8 FEBRUARI 1993. - Koninklijk besluit tot vaststelling van de bezoldigingsregelen toepasselijk op de personeelsleden, die in de Bondsrepubliek Duitsland bij overeenkomst volgens Belgisch recht werden aangeworven door de Centrale Dienst voor sociale en culturele actie ten behoeve van de leden van de militaire gemeenschap en die getroffen worden door de maatregelen betreffende de herstructurering van de Belgische Strijdkrachten in de Bondsrepubliek Duitsland. - (NOTA : Raadpleging van vroegere versies vanaf 03-03-1993 en tekstbijwerking tot 29-04-1998.)
Art. 1-7
Artikel 1. De bepalingen van onderhavig besluit zijn van toepassing op de personeelsleden die bij overeenkomst volgens Belgisch recht werden aangeworven, belast met de exploitatie van de diensten van de Centrale Dienst voor sociale en culturele actie ten behoeve van de leden van de militaire gemeenschap, welke in de Bondsrepubliek Duitsland zijn opgericht en waarvoor een einde wordt gemaakt aan de arbeidsovereenkomst als gevolg van de herstructurering van de Belgische Strijdkrachten in de Bondsrepubliek Duitsland.
Art.2. § 1. Een afdankingsvergoeding wordt aan het in artikel één bedoelde personeelslid toegekend voor zover hij op het ogenblik van het beëindigen van de arbeidsovereenkomst ten minste 21 jaar oud is en ten minste 2 jaar dienst telt bij de Centrale Dienst.
§ 2. Op het personeelslid dat ontslag moet nemen teneinde zijn familie te volgen naar België of naar een ander garnizoen in de BRD is de vergoeding op dezelfde wijze van toepassing, voor zover de mutatie van de echtgenoot het gevolg is van de herstructureringsmaatregelen van de Belgische Strijdkrachten in de Bondsrepubliek Duitsland.
Art.3. § 1. Bij toepassing van artikel 2, heeft het personeel recht op een vergoeding die per volledig dienstjaar 1/3 van de laatste bruto maandbasiswedde bedraagt zonder dat deze vergoeding 7 maanden wedde mag overtreffen.
§ 2. De diensttijd die reeds in aanmerking werd genomen voor het toekennen van een afdankingsvergoeding, komt niet meer in aanmerking bij het berekenen van een nieuwe afdankingsvergoeding op basis van een nieuwe diensttijd.
§ 3. De afdankingsvergoeding wordt in één keer uitbetaald binnen 3 maanden na de bekendmaking van dit besluit of van de beëindiging van de arbeidsovereenkomst.
Art.4. Wanneer de vervangende tewerkstelling gepaard gaat met een inkomensverlies, wordt de vorige wedde van het personeelslid gegarandeerd gedurende een bepaalde periode, berekend als volgt :
voor 5 volledige dienstjaren, gegarandeerde wedde gedurende 6 maanden;
voor 10 volledige dienstjaren, gegarandeerde wedde gedurende 9 maanden;
voor 15 volledige dienstjaren, gegarandeerde wedde gedurende 12 maanden;
voor 20 volledige dienstjaren, gegarandeerde wedde gedurende 15 maanden;
voor 25 volledige dienstjaren, gegarandeerde wedde gedurende 20 maanden;
voor 30 volledige dienstjaren, gegarandeerde wedde gedurende 24 maanden.
Art.5. Heeft geen recht op de afdankingsvergoeding.
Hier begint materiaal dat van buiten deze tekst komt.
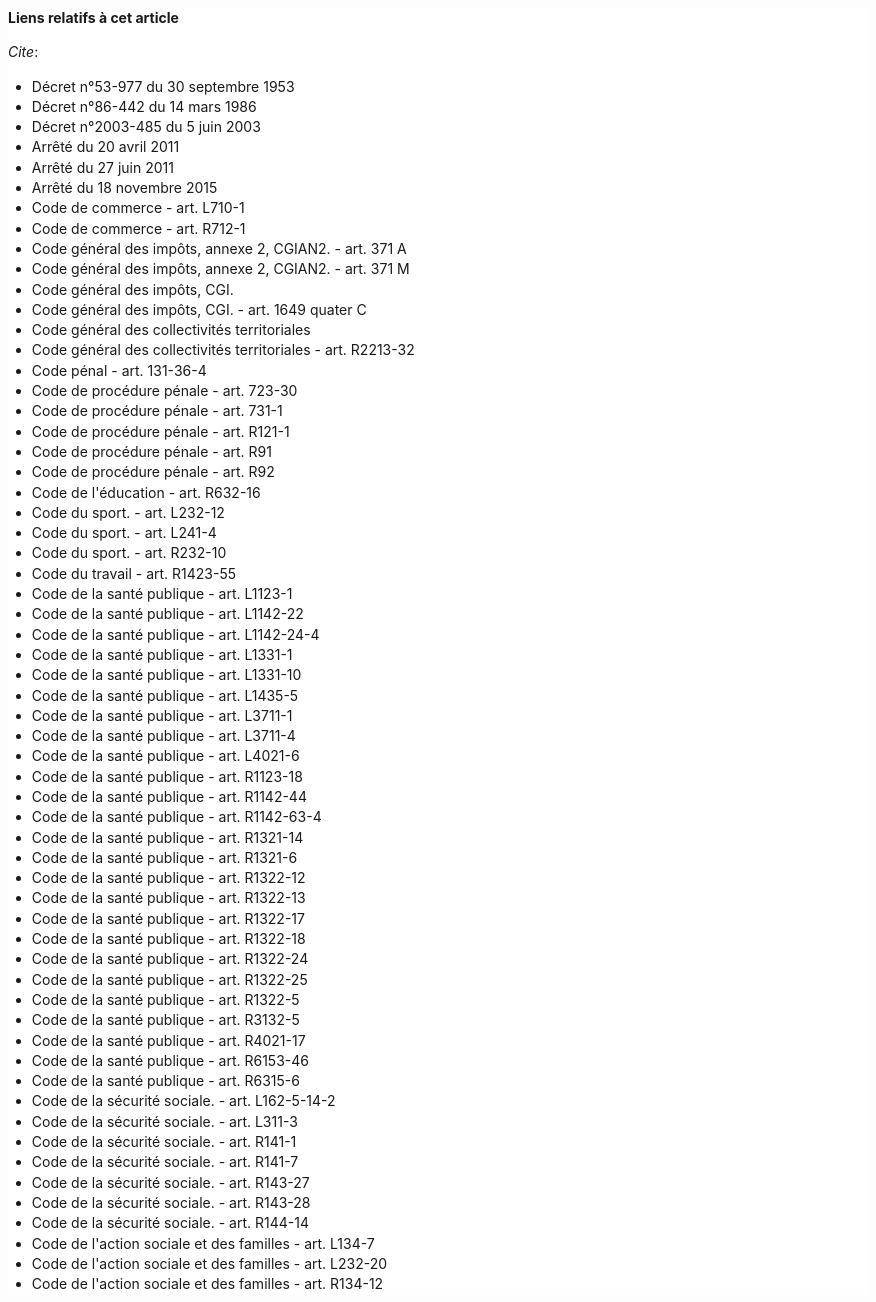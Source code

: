 **Liens relatifs à cet article**

_Cite_:

  - Décret n°53-977 du 30 septembre 1953
  - Décret n°86-442 du 14 mars 1986
  - Décret n°2003-485 du 5 juin 2003
  - Arrêté du 20 avril 2011
  - Arrêté du 27 juin 2011
  - Arrêté du 18 novembre 2015
  - Code de commerce - art. L710-1
  - Code de commerce - art. R712-1
  - Code général des impôts, annexe 2, CGIAN2. - art. 371 A
  - Code général des impôts, annexe 2, CGIAN2. - art. 371 M
  - Code général des impôts, CGI.
  - Code général des impôts, CGI. - art. 1649 quater C
  - Code général des collectivités territoriales
  - Code général des collectivités territoriales - art. R2213-32
  - Code pénal - art. 131-36-4
  - Code de procédure pénale - art. 723-30
  - Code de procédure pénale - art. 731-1
  - Code de procédure pénale - art. R121-1
  - Code de procédure pénale - art. R91
  - Code de procédure pénale - art. R92
  - Code de l'éducation - art. R632-16
  - Code du sport. - art. L232-12
  - Code du sport. - art. L241-4
  - Code du sport. - art. R232-10
  - Code du travail - art. R1423-55
  - Code de la santé publique - art. L1123-1
  - Code de la santé publique - art. L1142-22
  - Code de la santé publique - art. L1142-24-4
  - Code de la santé publique - art. L1331-1
  - Code de la santé publique - art. L1331-10
  - Code de la santé publique - art. L1435-5
  - Code de la santé publique - art. L3711-1
  - Code de la santé publique - art. L3711-4
  - Code de la santé publique - art. L4021-6
  - Code de la santé publique - art. R1123-18
  - Code de la santé publique - art. R1142-44
  - Code de la santé publique - art. R1142-63-4
  - Code de la santé publique - art. R1321-14
  - Code de la santé publique - art. R1321-6
  - Code de la santé publique - art. R1322-12
  - Code de la santé publique - art. R1322-13
  - Code de la santé publique - art. R1322-17
  - Code de la santé publique - art. R1322-18
  - Code de la santé publique - art. R1322-24
  - Code de la santé publique - art. R1322-25
  - Code de la santé publique - art. R1322-5
  - Code de la santé publique - art. R3132-5
  - Code de la santé publique - art. R4021-17
  - Code de la santé publique - art. R6153-46
  - Code de la santé publique - art. R6315-6
  - Code de la sécurité sociale. - art. L162-5-14-2
  - Code de la sécurité sociale. - art. L311-3
  - Code de la sécurité sociale. - art. R141-1
  - Code de la sécurité sociale. - art. R141-7
  - Code de la sécurité sociale. - art. R143-27
  - Code de la sécurité sociale. - art. R143-28
  - Code de la sécurité sociale. - art. R144-14
  - Code de l'action sociale et des familles - art. L134-7
  - Code de l'action sociale et des familles - art. L232-20
  - Code de l'action sociale et des familles - art. R134-12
Het personeelslid :
- dat een nieuwe tewerkstelling weigert met een arbeidsovereenkomst die rekening houdt met zijn beroepskwalificaties;
- dat aanspraak kan maken op pensioenrechten of die reeds van dergelijke rechten geniet;
- dat binnen de drie maanden op een afdanking of ontslag een tewerkstelling bekomt als contractueel of statutair personeelslid in een dienst of organisme afhangend van het Ministerie van Landsverdediging of bij een andere overheidsdienst.
Art.6. Dit besluit heeft uitwerking met ingang van 1 januari 1992 en houdt op van toepassing te zijn op (31 december 1997.) <KB 1998-03-17/36, art. 1, 006; Inwerkingtreding : 09-05-1998>
Art. 7. Onze Minister van Landsverdediging is belast met de uitvoering van dit besluit.